*What you need to do:*
Look through the records, and wherever the string "الدخول" turns up, copy out that line.

*Given entries:*
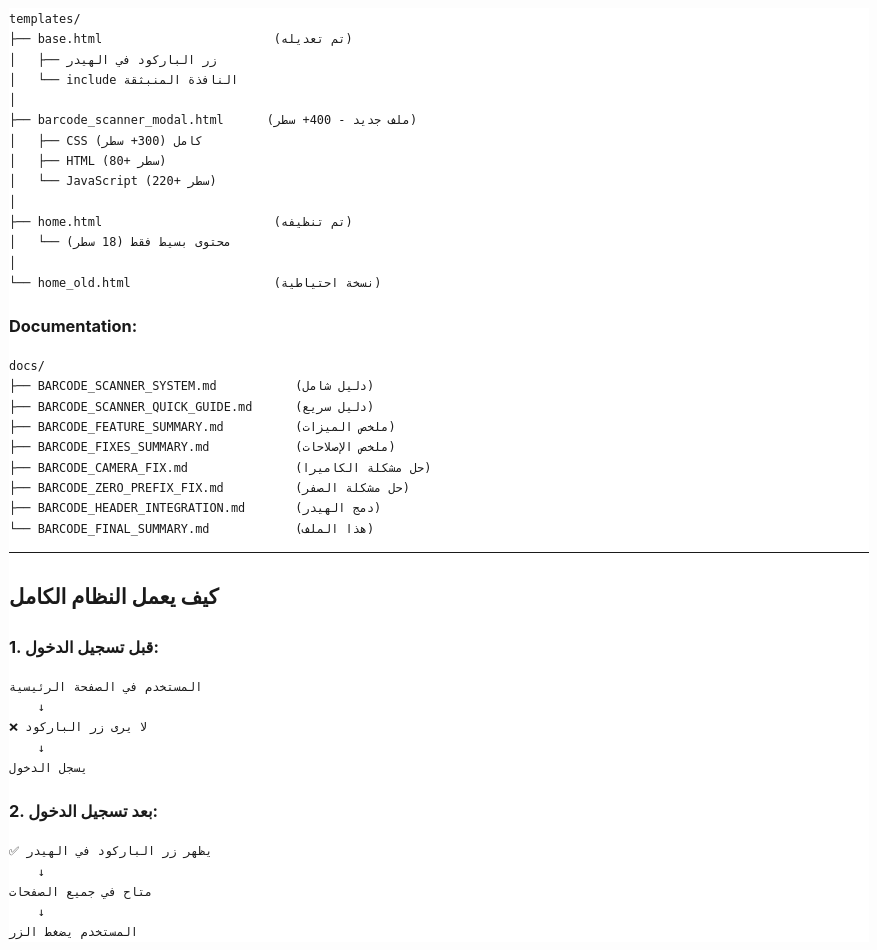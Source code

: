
 ```
templates/
├── base.html                        (تم تعديله)
│   ├── زر الباركود في الهيدر
│   └── include النافذة المنبثقة
│
├── barcode_scanner_modal.html      (ملف جديد - 400+ سطر)
│   ├── CSS كامل (300+ سطر)
│   ├── HTML (80+ سطر)
│   └── JavaScript (220+ سطر)
│
├── home.html                        (تم تنظيفه)
│   └── محتوى بسيط فقط (18 سطر)
│
└── home_old.html                    (نسخة احتياطية)
```

### Documentation:

```
docs/
├── BARCODE_SCANNER_SYSTEM.md           (دليل شامل)
├── BARCODE_SCANNER_QUICK_GUIDE.md      (دليل سريع)
├── BARCODE_FEATURE_SUMMARY.md          (ملخص الميزات)
├── BARCODE_FIXES_SUMMARY.md            (ملخص الإصلاحات)
├── BARCODE_CAMERA_FIX.md               (حل مشكلة الكاميرا)
├── BARCODE_ZERO_PREFIX_FIX.md          (حل مشكلة الصفر)
├── BARCODE_HEADER_INTEGRATION.md       (دمج الهيدر)
└── BARCODE_FINAL_SUMMARY.md            (هذا الملف)
```

---

## كيف يعمل النظام الكامل

### 1. قبل تسجيل الدخول:
```
المستخدم في الصفحة الرئيسية
    ↓
❌ لا يرى زر الباركود
    ↓
يسجل الدخول
```

### 2. بعد تسجيل الدخول:
```
✅ يظهر زر الباركود في الهيدر
    ↓
متاح في جميع الصفحات
    ↓
المستخدم يضغط الزر
```
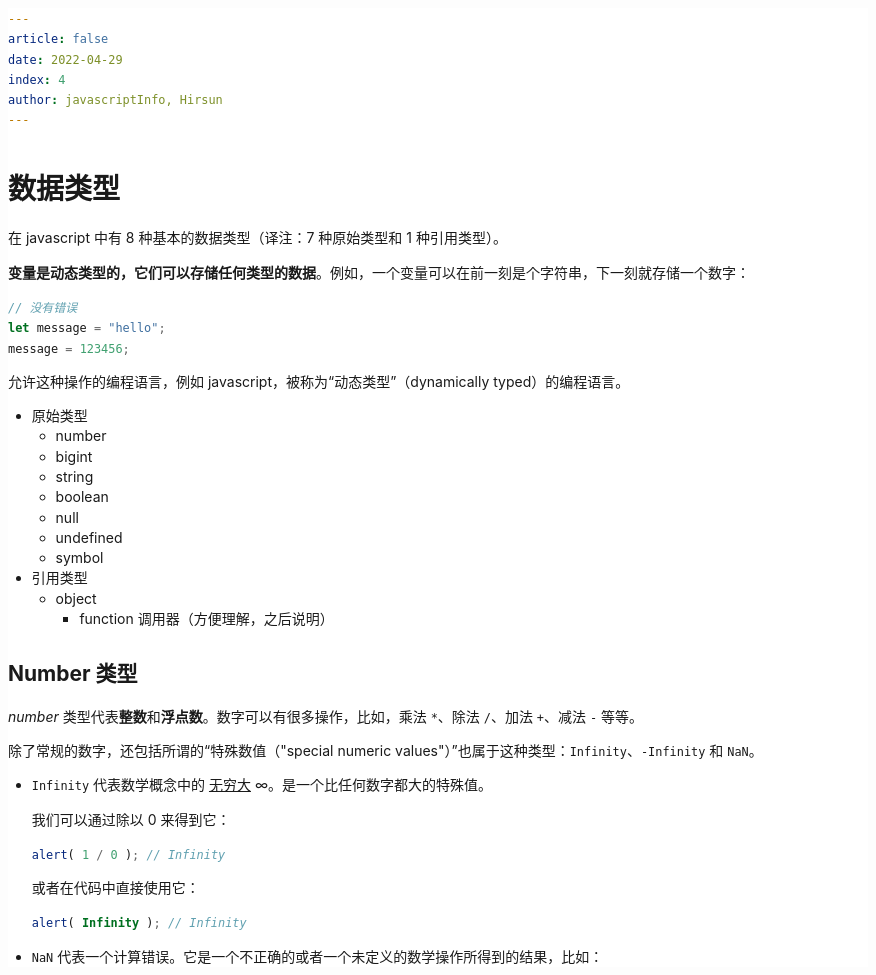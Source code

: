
```yaml
---
article: false
date: 2022-04-29
index: 4
author: javascriptInfo, Hirsun
---
```


# 数据类型

在 javascript 中有 8 种基本的数据类型（译注：7 种原始类型和 1 种引用类型）。

**变量是动态类型的，它们可以存储任何类型的数据**。例如，一个变量可以在前一刻是个字符串，下一刻就存储一个数字：

```javascript
// 没有错误
let message = "hello";
message = 123456;
```

允许这种操作的编程语言，例如 javascript，被称为“动态类型”（dynamically typed）的编程语言。

- 原始类型
  - number
  - bigint
  - string
  - boolean
  - null
  - undefined
  - symbol
- 引用类型
  - object
    - function 调用器（方便理解，之后说明）

## Number 类型

*number* 类型代表**整数**和**浮点数**。数字可以有很多操作，比如，乘法 `*`、除法 `/`、加法 `+`、减法 `-` 等等。

除了常规的数字，还包括所谓的“特殊数值（"special numeric values"）”也属于这种类型：`Infinity`、`-Infinity` 和 `NaN`。

- `Infinity` 代表数学概念中的 [无穷大](https://en.wikipedia.org/wiki/Infinity) ∞。是一个比任何数字都大的特殊值。

  我们可以通过除以 0 来得到它：

  ```javascript
  alert( 1 / 0 ); // Infinity
  ```

  或者在代码中直接使用它：

  ```javascript
  alert( Infinity ); // Infinity
  ```

- `NaN` 代表一个计算错误。它是一个不正确的或者一个未定义的数学操作所得到的结果，比如：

*Task answer:*
### 1. قبل تسجيل الدخول:
يسجل الدخول
### 2. بعد تسجيل الدخول:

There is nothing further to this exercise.